→ Work order
Write the records out again exactly, leaving no images in.

→ Extracted material
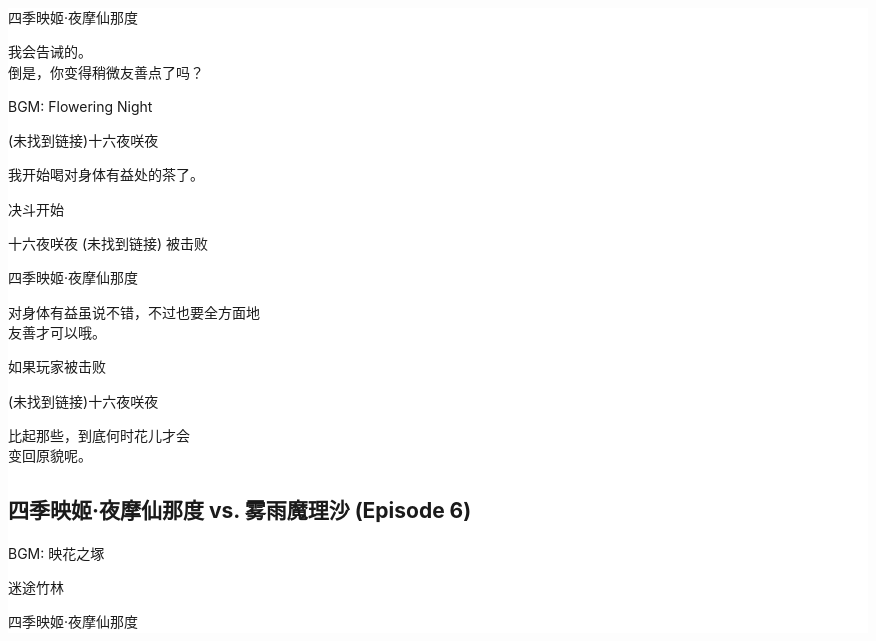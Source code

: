

[](./四季映姬·夜摩仙那度.md)四季映姬·夜摩仙那度
  
我会告诫的。  
倒是，你变得稍微友善点了吗？
  



  
BGM: Flowering Night
  

  

 (未找到链接)十六夜咲夜
  
我开始喝对身体有益处的茶了。
  



  
决斗开始
  

  


  
十六夜咲夜 (未找到链接) 被击败
  

  

[](./四季映姬·夜摩仙那度.md)四季映姬·夜摩仙那度
  
对身体有益虽说不错，不过也要全方面地  
友善才可以哦。
  



  
如果玩家被击败
  

  

 (未找到链接)十六夜咲夜
  
比起那些，到底何时花儿才会  
变回原貌呢。
  



## 四季映姬·夜摩仙那度 vs. 雾雨魔理沙 (Episode 6)

  
BGM: 映花之塚
  

  


  
迷途竹林
  

  

[](./四季映姬·夜摩仙那度.md)四季映姬·夜摩仙那度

→ Exercise result
Source code

:

[](./四季映姬·夜摩仙那度.md)四季映姬·夜摩仙那度
  
我会告诫的。  
倒是，你变得稍微友善点了吗？
  



  
BGM: Flowering Night
  

  

 (未找到链接)十六夜咲夜
  
我开始喝对身体有益处的茶了。
  



  
决斗开始
  

  


  
十六夜咲夜 (未找到链接) 被击败
  

  

[](./四季映姬·夜摩仙那度.md)四季映姬·夜摩仙那度
  
对身体有益虽说不错，不过也要全方面地  
友善才可以哦。
  



  
如果玩家被击败
  

  

 (未找到链接)十六夜咲夜
  
比起那些，到底何时花儿才会  
变回原貌呢。
  



## 四季映姬·夜摩仙那度 vs. 雾雨魔理沙 (Episode 6)

  
BGM: 映花之塚
  

  


  
迷途竹林
  

  

[](./四季映姬·夜摩仙那度.md)四季映姬·夜摩仙那度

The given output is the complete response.